Récepteur des médias, des arts ou de la parole politique, le « public » n’est pas une masse donnée et passive. Sa liberté est de se constituer lui-même.

En première approche, ce qu’on appelle « le public » se pense en creux : dans sa plus simple définition, il est le récepteur visé par le travail des médias, des artistes et de toutes sortes d’auteur. Le public est sans cesse requis comme cible marketing ou comme horizon de l’action. Mais c’est par son image, plus que par son intermédiaire réel, que les uns définissent leur ligne éditoriale et que les autres cherchent à rencontrer « leur » public. Car le « public » n’existe pas en soi. Sous ce mode, pourtant, les uns et les autres se trompent, puisque ces formules semblent affirmer que le public existe, en quelque sorte comme un objet déposé quelque part, par conséquent comme collectif constitué, consultable ou convocable.
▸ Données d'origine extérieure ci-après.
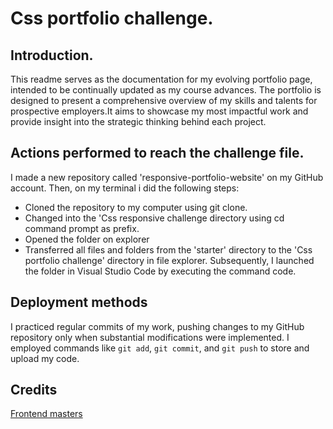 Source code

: # Css portfolio challenge.
## Introduction.
This readme serves as the documentation for my evolving portfolio page, intended to be continually updated as my course advances. The portfolio is designed to present a comprehensive overview of my skills and talents for prospective employers.It aims to showcase my most impactful work and provide insight into the strategic thinking behind each project.


## Actions performed to reach the challenge file.
I made a new repository called 'responsive-portfolio-website' on my GitHub account. Then, on my terminal i did the following steps:
- Cloned the repository to my computer using git clone.
- Changed into the 'Css responsive challenge directory using cd command prompt as prefix.
- Opened the folder on explorer
- Transferred all files and folders from the 'starter' directory to the 'Css portfolio challenge' directory in file explorer. Subsequently, I launched the folder in Visual Studio Code by executing the command code.

## Deployment methods
I practiced regular commits of my work, pushing changes to my GitHub repository only when substantial modifications were implemented. I employed commands like `git add`, `git commit`, and `git push` to store and upload my code.

## Credits
[Frontend masters](https://frontendmasters.com/courses/web-development-v3/)





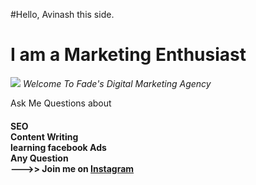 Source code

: #Hello, Avinash this side.

<h1>
I am a Marketing Enthusiast
  </h1>
 <img src = https://source.unsplash.com/1200x400/?Marketing >
 <i>Welcome To Fade's Digital Marketing Agency</i>
 

<p>
Ask Me Questions about
<h4>
    SEO<br>
    Content Writing<br>
    learning facebook Ads<br>
    Any Question <br>     --->> Join me on <a href = https://www.instagram.com/avii_kauran/ alt = Instagram>Instagram</a>
  </h4></p>
  
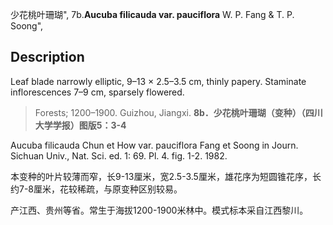 少花桃叶珊瑚",
7b.**Aucuba filicauda var. pauciflora** W. P. Fang & T. P. Soong",

## Description
Leaf blade narrowly elliptic, 9–13 × 2.5–3.5 cm, thinly papery. Staminate inflorescences 7–9 cm, sparsely flowered.

> Forests; 1200–1900. Guizhou, Jiangxi.
**8b．少花桃叶珊瑚（变种）（四川大学学报）图版5：3-4**

Aucuba filicauda Chun et How var. pauciflora Fang et Soong in Journ. Sichuan Univ., Nat. Sci. ed. 1: 69. Pl. 4. fig. 1-2. 1982.

本变种的叶片较薄而窄，长9-13厘米，宽2.5-3.5厘米，雄花序为短圆锥花序，长约7-8厘米，花较稀疏，与原变种区别较易。

产江西、贵州等省。常生于海拔1200-1900米林中。模式标本采自江西黎川。

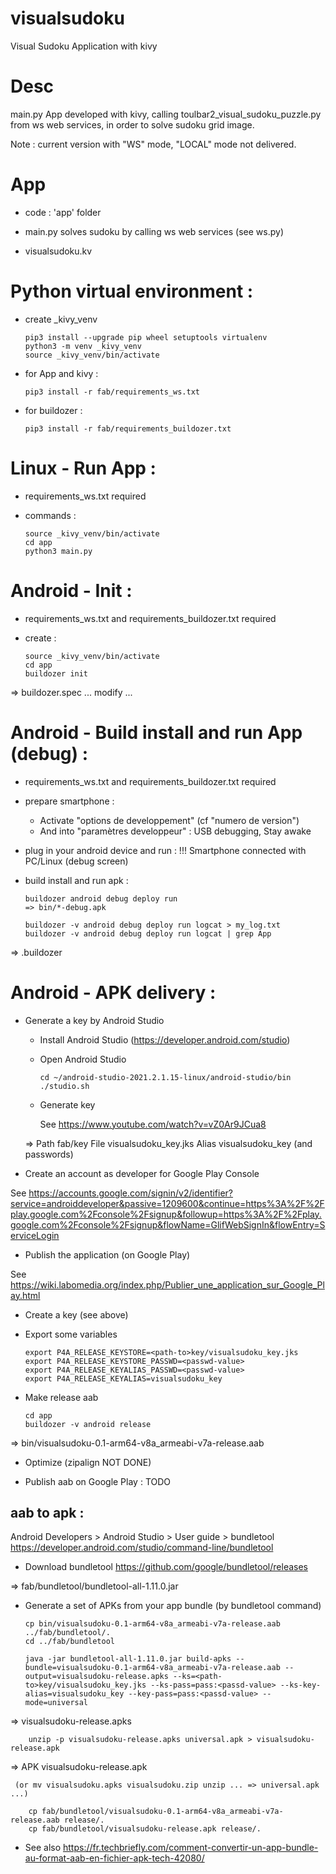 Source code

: # visualsudoku

Visual Sudoku Application with kivy

# Desc

main.py App developed with kivy, calling toulbar2_visual_sudoku_puzzle.py 
from ws web services, in order to solve sudoku grid image.

Note : current version with "WS" mode, "LOCAL" mode not delivered.

# App

  - code : 'app' folder

  - main.py solves sudoku by calling ws web services (see ws.py)

  - visualsudoku.kv

# Python virtual environment :

  - create _kivy_venv

        pip3 install --upgrade pip wheel setuptools virtualenv
        python3 -m venv _kivy_venv
        source _kivy_venv/bin/activate

  - for App and kivy :

        pip3 install -r fab/requirements_ws.txt

  - for buildozer :

        pip3 install -r fab/requirements_buildozer.txt

# Linux - Run App :

  - requirements_ws.txt required

  - commands :

        source _kivy_venv/bin/activate
        cd app
        python3 main.py

# Android - Init :

  - requirements_ws.txt and requirements_buildozer.txt required

  - create :

        source _kivy_venv/bin/activate
        cd app
        buildozer init

  => buildozer.spec  ... modify ...

# Android - Build install and run App (debug) :

  - requirements_ws.txt and requirements_buildozer.txt required

  - prepare smartphone :

    - Activate "options de developpement" (cf "numero de version")
    - And into "paramètres developpeur" : USB debugging, Stay awake

  - plug in your android device and run :
    !!! Smartphone connected with PC/Linux (debug screen)

  - build install and run apk :

        buildozer android debug deploy run
        => bin/*-debug.apk

        buildozer -v android debug deploy run logcat > my_log.txt
        buildozer -v android debug deploy run logcat | grep App

  => .buildozer

# Android - APK delivery :

- Generate a key by Android Studio

  - Install Android Studio
    (https://developer.android.com/studio)

  - Open Android Studio

        cd ~/android-studio-2021.2.1.15-linux/android-studio/bin
        ./studio.sh

  - Generate key

    See https://www.youtube.com/watch?v=vZ0Ar9JCua8

  => Path fab/key
     File  visualsudoku_key.jks
     Alias visualsudoku_key
     (and passwords)

- Create an account as developer for Google Play Console

See https://accounts.google.com/signin/v2/identifier?service=androiddeveloper&passive=1209600&continue=https%3A%2F%2Fplay.google.com%2Fconsole%2Fsignup&followup=https%3A%2F%2Fplay.google.com%2Fconsole%2Fsignup&flowName=GlifWebSignIn&flowEntry=ServiceLogin

- Publish the application (on Google Play)

See https://wiki.labomedia.org/index.php/Publier_une_application_sur_Google_Play.html

  - Create a key (see above)

  - Export some variables

        export P4A_RELEASE_KEYSTORE=<path-to>key/visualsudoku_key.jks
        export P4A_RELEASE_KEYSTORE_PASSWD=<passwd-value>
        export P4A_RELEASE_KEYALIAS_PASSWD=<passwd-value>
        export P4A_RELEASE_KEYALIAS=visualsudoku_key

  - Make release aab

        cd app
        buildozer -v android release

  => bin/visualsudoku-0.1-arm64-v8a_armeabi-v7a-release.aab

  - Optimize (zipalign NOT DONE)

  - Publish aab on Google Play : TODO

## aab to apk :

Android Developers > Android Studio > User guide > bundletool
https://developer.android.com/studio/command-line/bundletool

  - Download bundletool https://github.com/google/bundletool/releases

  => fab/bundletool/bundletool-all-1.11.0.jar

  - Generate a set of APKs from your app bundle (by bundletool command)

        cp bin/visualsudoku-0.1-arm64-v8a_armeabi-v7a-release.aab ../fab/bundletool/.
        cd ../fab/bundletool

        java -jar bundletool-all-1.11.0.jar build-apks --bundle=visualsudoku-0.1-arm64-v8a_armeabi-v7a-release.aab --output=visualsudoku-release.apks --ks=<path-to>key/visualsudoku_key.jks --ks-pass=pass:<passd-value> --ks-key-alias=visualsudoku_key --key-pass=pass:<passd-value> --mode=universal

  => visualsudoku-release.apks

        unzip -p visualsudoku-release.apks universal.apk > visualsudoku-release.apk

  => APK visualsudoku-release.apk

     (or mv visualsudoku.apks visualsudoku.zip unzip ... => universal.apk ...)

        cp fab/bundletool/visualsudoku-0.1-arm64-v8a_armeabi-v7a-release.aab release/.
        cp fab/bundletool/visualsudoku-release.apk release/.

- See also https://fr.techbriefly.com/comment-convertir-un-app-bundle-au-format-aab-en-fichier-apk-tech-42080/

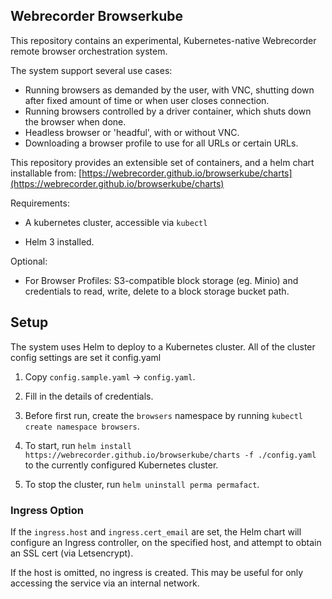 ## Webrecorder Browserkube

This repository contains an experimental, Kubernetes-native Webrecorder remote browser orchestration system.

The system support several use cases:
- Running browsers as demanded by the user, with VNC, shutting down after fixed amount of time or when user closes connection.
- Running browsers controlled by a driver container, which shuts down the browser when done.
- Headless browser or 'headful', with or without VNC.
- Downloading a browser profile to use for all URLs or certain URLs.

This repository provides an extensible set of containers, and a helm chart installable from: [https://webrecorder.github.io/browserkube/charts](https://webrecorder.github.io/browserkube/charts)

Requirements:
- A kubernetes cluster, accessible via `kubectl`

- Helm 3 installed.


Optional:
- For Browser Profiles: S3-compatible block storage (eg. Minio) and credentials to read, write, delete to a block storage bucket path.


## Setup

The system uses Helm to deploy to a Kubernetes cluster. All of the cluster config settings are set it config.yaml

1. Copy `config.sample.yaml` -> `config.yaml`.

2. Fill in the details of credentials.

3. Before first run, create the `browsers` namespace by running `kubectl create namespace browsers`.

3. To start, run `helm install https://webrecorder.github.io/browserkube/charts -f ./config.yaml` to the currently configured Kubernetes cluster.

4. To stop the cluster, run `helm uninstall perma permafact`.


### Ingress Option

If the `ingress.host` and `ingress.cert_email` are set, the Helm chart will configure an Ingress controller,
on the specified host, and attempt to obtain an SSL cert (via Letsencrypt).

If the host is omitted, no ingress is created. This may be useful for only accessing the service via an internal network.

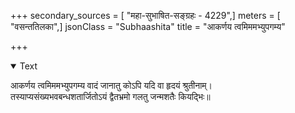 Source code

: +++
secondary_sources = [ "महा-सुभाषित-सङ्ग्रहः - 4229",]
meters = [ "वसन्ततिलका",]
jsonClass = "Subhaashita"
title = "आकर्णय त्वमिममभ्युपगम्य"

+++

<details open><summary>Text</summary>

आकर्णय त्वमिममभ्युपगम्य वादं जानातु कोऽपि यदि वा हृदयं श्रुतीनाम्।  
तस्याप्यसंख्यभवबन्धशतार्जितोऽयं द्वैतभ्रमो गलतु जन्मशतैः कियद्भिः॥
</details>
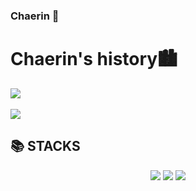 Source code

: ### Chaerin 👋
<div align=left><h1>Chaerin's history🏙️</h1></div> 


<img src="https://github-readme-stats.vercel.app/api/top-langs/?username=didiha&layout=compact"><br><br>
<img src="https://github-readme-stats.vercel.app/api?username=didiha&show_icons=true">

<div align=left><h2>📚 STACKS</h2></div>
   <div align="center">
   <img src="https://img.shields.io/badge/Java-007396?style=flat&logo=Java&logoColor=white" />
   <img src="https://img.shields.io/badge/HTML5-E34F26?style=flat&logo=HTML5&logoColor=white" />
   <img src="https://img.shields.io/badge/CSS3-1572B6?style=flat&logo=CSS3&logoColor=white" />
</div>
Or, le public, ainsi entendu, n’est ni un groupe répertoriable, ni un groupe stable et mesurable, ni un groupe disponible au gré des appels – toutes tentatives qui ne visent rien d’autre qu’à le réifier.

Cela étant, la notion de public renvoie à des significations beaucoup plus larges encore que celles-là. Elle ne peut être réduite à la dimension de l’existence d’un collectif soumis à une adresse (de spectacle, par exemple). « Public » est d’abord un terme de philosophie politique – on ne le rappelle jamais assez – destiné à structurer une pensée moderne et sans doute démocratique de la cité. Elle peut cependant être restreinte. Ainsi dans Devenir public, « public » est entendu le plus souvent comme usager d’une institution, activité d’un destinataire, positions et habitudes d’un groupe humain corrélé à une pratique culturelle. L’ouvrage en question est d’ailleurs issu des réflexions du séminaire 2012-2015 de l’équipe Praxis du Centre de recherche sur les médiations (université de Lorraine). Et il a alimenté la phase préparatoire du projet de Publictionnaire actuellement en cours de publication en ligne et dont Nonfiction a exposé les attendus.

 

Diversité des manières de devenir public

Il convient de noter tout d’abord l’extrême fréquence de l’usage de l’expression « devenir public » dans les différents articles qui constituent cette nouvelle publication. Cette expression contribue à souligner que le public n’existe pas en soi. Pour conforter cette idée, il faut certes avoir recours à toutes les sciences humaines : anthropologie, philosophie, sciences de l’information, sociologie des publics… quoique pas uniquement. On pourrait aussi réfléchir à la signification de l’usage des verbes « être » et « devenir ». Car une partie de cet ouvrage, comme une autre l’est aux femmes africaines francophones confrontées à l’infertilité, est consacrée au « devenir public » dans le cadre de la révolution de Jasmin. Elle ouvre justement avec pertinence un nouvel horizon consistant à traiter du public en termes de potentiel qui se réalise dans l’institutionnalisation d’un conflit. Espoir et émancipation se croisent dans cette conception du public étayée sur des faits : protestations, appropriation de symboles nationaux, lutte contre le tyran, volonté de prendre prise sur l’organisation de la collectivité par les citoyennes et les citoyens. Voilà qui change le mode de réflexion sur le public et qui creuse le lit de nouvelles recherches.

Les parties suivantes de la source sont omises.